Beaucoup de Pères de l'Église ont écrit sur cette vénération des reliques des martyrs, dont saint Jean Chrysostome, saint Grégoire de Nysse, saint Jérôme et saint Grégoire de Nazianze. Saint Grégoire de Nysse, au 4ème siècle, dans son Sermon sur le saint martyr Théodore dit:

[…] s'approcher de la tombe (du martyr), nous croyons que c'est à la fois une bénédiction et une sanctification. Si quelqu'un prend de la poussière du lieu de repos de martyr, c'est un présent et un trésor méritoires. Si une personne a, à la fois la chance et la permission de toucher les reliques, cette expérience est un prix de grande valeur et semble comme un rêve à la fois à ceux qui ont été guéris et dont le vœu a été accompli […] On implore le martyr qui intercède pour nous, et c'est un préposé de Dieu pour communiquer ces faveurs et ces bénédictions que les gens recherchent.

Théologie du corps

La vénération des reliques des saints est clairement une pratique chrétienne attestée, tant par le témoignage de la Bible que par les pratiques de l'Eglise primitive. Nous honorons les reliques des saints parce que notre foi a toujours cru et enseigné que le salut ne concerne pas seulement de notre âme, mais que notre corps participe à ce salut.

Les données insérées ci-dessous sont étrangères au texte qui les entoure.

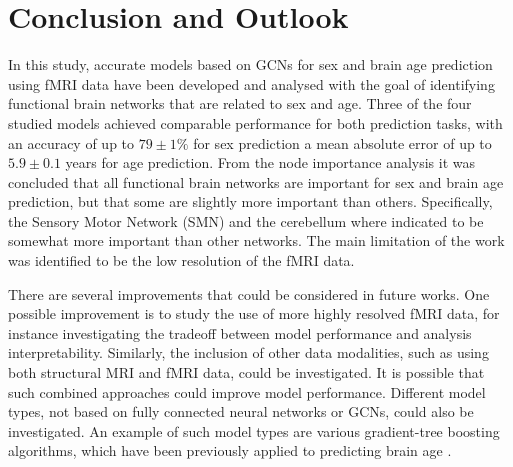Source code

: 

\chapter{Conclusion and Outlook}

In this study, accurate models based on GCNs for sex and brain age prediction using fMRI data have been developed and analysed with the goal of identifying functional brain networks that are related to sex and age. Three of the four studied models achieved comparable performance for both prediction tasks, with an accuracy of up to $79\pm1\%$ for sex prediction a mean absolute error of up to $5.9\pm0.1$ years for age prediction. From the node importance analysis it was concluded that all functional brain networks are important for sex and brain age prediction, but that some are slightly more important than others. Specifically, the Sensory Motor Network (SMN) and the cerebellum where indicated to be somewhat more important than other networks. The main limitation of the work was identified to be the low resolution of the fMRI data.

There are several improvements that could be considered in future works. One possible improvement is to study the use of more highly resolved fMRI data, for instance investigating the tradeoff between model performance and analysis interpretability. Similarly, the inclusion of other data modalities, such as using both structural MRI and fMRI data, could be investigated. It is possible that such combined approaches could improve model performance. Different model types, not based on fully connected neural networks or GCNs, could also be investigated. An example of such model types are various gradient-tree boosting algorithms, which have been previously applied to predicting brain age \cite{kaufmann}.

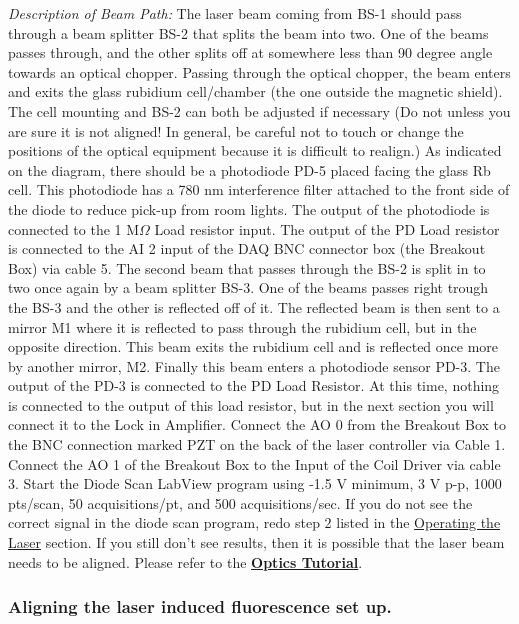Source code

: \documentclass{../lab}
\begin{document}
\emph{Description of Beam Path:} The laser beam coming from BS-1 should pass through a beam splitter BS-2 that splits the beam into two. One of the beams passes through, and the other splits off at somewhere less than 90 degree angle towards an optical chopper. Passing through the optical chopper, the beam enters and exits the glass rubidium cell/chamber (the one outside the magnetic shield). The cell mounting and BS-2 can both be adjusted if necessary (Do not unless you are sure it is not aligned! In general, be careful not to touch or change the positions of the optical equipment because it is difficult to realign.) As indicated on the diagram, there should be a photodiode PD-5 placed facing the glass Rb cell. This photodiode has a 780 nm interference filter attached to the front side of the diode to reduce pick-up from room lights. The output of the photodiode is connected to the 1 M$\Omega$ Load resistor input. The output of the PD Load resistor is connected to the AI 2 input of the DAQ BNC connector box (the Breakout Box) via cable 5. The second beam that passes through the BS-2 is split in to two once again by a beam splitter BS-3. One of the beams passes right trough the BS-3 and the other is reflected off of it. The reflected beam is then sent to a mirror M1 where it is reflected to pass through the rubidium cell, but in the opposite direction. This beam exits the rubidium cell and is reflected once more by another mirror, M2. Finally this beam enters a photodiode sensor PD-3. The output of the PD-3 is connected to the PD Load Resistor. At this time, nothing is connected to the output of this load resistor, but in the next section you will connect it to the Lock in Amplifier. Connect the AO 0 from the Breakout Box to the BNC connection marked PZT on the back of the laser controller via Cable 1. Connect the AO 1 of the Breakout Box to the Input of the Coil Driver via cable 3. Start the Diode Scan LabView program using -1.5 V minimum, 3 V p-p, 1000 pts/scan, 50 acquisitions/pt, and 500 acquisitions/sec. If you do not see the correct signal in the diode scan program, redo step 2 listed in the \hyperref[subsubsec:OperatingTheLaser]{Operating the Laser} section. If you still don't see results, then it is possible that the laser beam needs to be aligned. Please refer to the \href{http://experimentationlab.berkeley.edu/OpticsTutorial}{\textbf{Optics Tutorial}}.

\newpage

\subsubsection{Aligning the laser induced fluorescence set up.}
\end{document}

Notre corps et notre âme sont baptisés, notre corps et notre âme reçoivent l'onction dans la Chrismation, notre corps et notre âme reçoivent le Seigneur dans la Sainte Eucharistie.

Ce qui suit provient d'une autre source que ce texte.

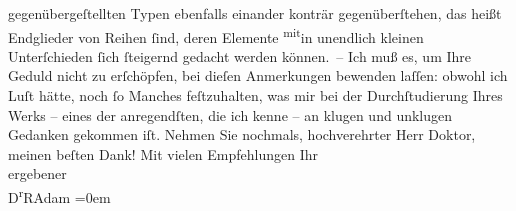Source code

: \begin{ledgroupsized}[t]{13cm}
               gegenübergeſtellten Typen ebenfalls einander konträr gegenüberſtehen, das heißt
               Endglieder von Reihen ſind, deren Elemente \substVorne{}\textsuperscript{mit}\substDazwischen{}in\substHinten{} unendlich kleinen Unterſchieden ſich ſteigernd gedacht werden können. –\pend
           \pstart
           Ich muß es, um Ihre Geduld nicht zu erſchöpfen, \strikeout{\textcolor{gray}{an}} bei dieſen Anmerkungen bewenden laſſen: obwohl ich Luſt hätte, noch ſo Manches
               feſtzuhalten, was mir bei der Durchſtudierung Ihres Werks – eines der anregendſten,
               die ich kenne – an klugen und unklugen Gedanken gekommen iſt.\pend
           \pstart
           Nehmen Sie nochmals, hochverehrter Herr Doktor, meinen beſten {\pb}Dank!\pend
           \pstart
           Mit vielen Empfehlungen Ihr{\\[\baselineskip]}ergebener{\\[\baselineskip]}\spacefill\mbox{D\textsuperscript{r}RAdam}\pend
           \leftskip=0em{}
         
         \endnumbering{}\end{ledgroupsized}  \newcommand{\dateiname}{L02483}\newcommand{\titel}{Robert Adam an Arthur Schnitzler, 21. 3. 1927}\newcommand{\editorInnen}{Martin Anton Müller und Gerd-Hermann Susen}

Tandis qu'à la mort notre corps et l'âme sont séparés, au Jour Dernier nos corps se lèveront de terre et rejoindront nos âmes pour recevoir le salut ou la damnation. Notre Seigneur Jésus est monté au ciel avec un corps humain, par conséquent, nos corps sont sanctifiés et saints.

La grâce de l'Esprit Saint qui a rempli ces saints alors qu'ils étaient en vie, continue à être présente dans leur corps qui ont été et sont les temples du Saint Esprit. Comme saint Paul l'explique dans la Bible :

Ne savez-vous pas que votre corps est le temple du Saint Esprit qui est en vous, que vous avez reçu de Dieu, et que vous ne vous appartenez point à vous-mêmes? (1 Corinthiens 6:19)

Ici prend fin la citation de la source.